Today marks a milestone in my ministry. I will complete the longest series of messages in my preaching career.

It’s called very simply 7.

It began a little over a year ago with the Seven Names of God, then The Seven I AMs of Jesus, after that the Seven Signs in John, then Seven Transformations, then Seven Parables, then the Seven Last Words, and we finish with the Seven Churches.

Seven sets of messages, seven messages each. I’m so clever!

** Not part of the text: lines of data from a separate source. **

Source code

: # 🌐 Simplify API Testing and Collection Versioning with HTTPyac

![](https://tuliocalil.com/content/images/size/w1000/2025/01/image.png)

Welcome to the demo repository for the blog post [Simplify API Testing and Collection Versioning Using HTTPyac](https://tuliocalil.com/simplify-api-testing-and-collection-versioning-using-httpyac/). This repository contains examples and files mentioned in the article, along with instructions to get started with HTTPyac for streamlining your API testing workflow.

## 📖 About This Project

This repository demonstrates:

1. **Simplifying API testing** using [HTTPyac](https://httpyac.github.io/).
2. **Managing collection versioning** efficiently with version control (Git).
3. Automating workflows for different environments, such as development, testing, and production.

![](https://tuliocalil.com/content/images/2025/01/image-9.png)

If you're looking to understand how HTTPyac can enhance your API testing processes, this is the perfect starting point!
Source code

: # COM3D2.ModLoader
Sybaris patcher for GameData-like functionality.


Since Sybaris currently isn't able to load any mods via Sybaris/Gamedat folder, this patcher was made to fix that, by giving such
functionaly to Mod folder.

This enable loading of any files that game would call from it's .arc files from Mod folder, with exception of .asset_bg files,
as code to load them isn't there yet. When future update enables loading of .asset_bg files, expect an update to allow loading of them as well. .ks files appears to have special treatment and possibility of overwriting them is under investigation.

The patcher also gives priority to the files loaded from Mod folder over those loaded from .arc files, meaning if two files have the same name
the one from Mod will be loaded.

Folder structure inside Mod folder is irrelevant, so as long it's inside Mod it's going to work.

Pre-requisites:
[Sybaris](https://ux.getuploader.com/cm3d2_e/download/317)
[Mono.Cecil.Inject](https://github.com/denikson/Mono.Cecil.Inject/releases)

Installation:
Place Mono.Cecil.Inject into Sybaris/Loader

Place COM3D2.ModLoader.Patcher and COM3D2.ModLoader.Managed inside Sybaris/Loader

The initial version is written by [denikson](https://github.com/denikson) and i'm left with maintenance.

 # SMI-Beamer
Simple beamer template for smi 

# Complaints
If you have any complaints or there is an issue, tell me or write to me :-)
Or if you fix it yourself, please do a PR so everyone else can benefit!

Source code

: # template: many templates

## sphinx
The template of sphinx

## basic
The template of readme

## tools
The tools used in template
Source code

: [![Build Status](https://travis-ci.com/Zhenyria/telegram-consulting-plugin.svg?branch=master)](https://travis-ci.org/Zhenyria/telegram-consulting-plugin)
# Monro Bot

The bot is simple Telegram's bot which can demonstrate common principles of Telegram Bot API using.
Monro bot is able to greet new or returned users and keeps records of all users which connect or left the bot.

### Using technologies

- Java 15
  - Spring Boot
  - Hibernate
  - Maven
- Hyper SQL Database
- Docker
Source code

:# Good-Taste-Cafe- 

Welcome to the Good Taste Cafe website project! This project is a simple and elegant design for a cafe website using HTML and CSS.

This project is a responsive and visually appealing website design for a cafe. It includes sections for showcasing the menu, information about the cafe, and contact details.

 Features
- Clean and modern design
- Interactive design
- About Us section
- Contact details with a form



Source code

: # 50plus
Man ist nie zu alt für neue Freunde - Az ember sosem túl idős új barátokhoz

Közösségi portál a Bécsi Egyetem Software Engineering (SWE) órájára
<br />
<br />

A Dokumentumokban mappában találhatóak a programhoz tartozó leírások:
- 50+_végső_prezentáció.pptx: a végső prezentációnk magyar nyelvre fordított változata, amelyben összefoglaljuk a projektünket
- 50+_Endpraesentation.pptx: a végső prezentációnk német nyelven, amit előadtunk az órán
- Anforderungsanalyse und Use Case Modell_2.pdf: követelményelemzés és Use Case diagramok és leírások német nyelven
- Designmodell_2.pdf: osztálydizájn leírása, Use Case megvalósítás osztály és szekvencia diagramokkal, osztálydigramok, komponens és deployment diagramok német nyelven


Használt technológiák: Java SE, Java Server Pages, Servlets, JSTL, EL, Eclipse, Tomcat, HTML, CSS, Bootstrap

If you recall in the very first message of the seven series, I talked about how the number seven represents completeness or perfection in Scripture. That’s one of the reasons I believe the seven churches in Revelation may offer meaning beyond the fact that there really were seven cities in ancient times John wrote to, seven local churches Jesus had a word for.

Maybe at the very least they call churches today and even individuals Christians to look at themselves, to see if the condition of one of the seven describes their condition.

We began in…

  1. Ephesus. The loveless church
  2. Smyrna. The suffering church.
  3. Pergamum. The compromising church.
  4. Thyatira. The adulterous church.
  5. Sardis. The dead church.
  6. Philadelphia. The faithful church.
  7. Laodicea. The lukewarm church.

Even if you don’t agree with the idea that the churches represent anything beyond what was written 2,000 years ago, you must admit there are striking similarities between the state of the church at Laodicea and the state of the church in the West today.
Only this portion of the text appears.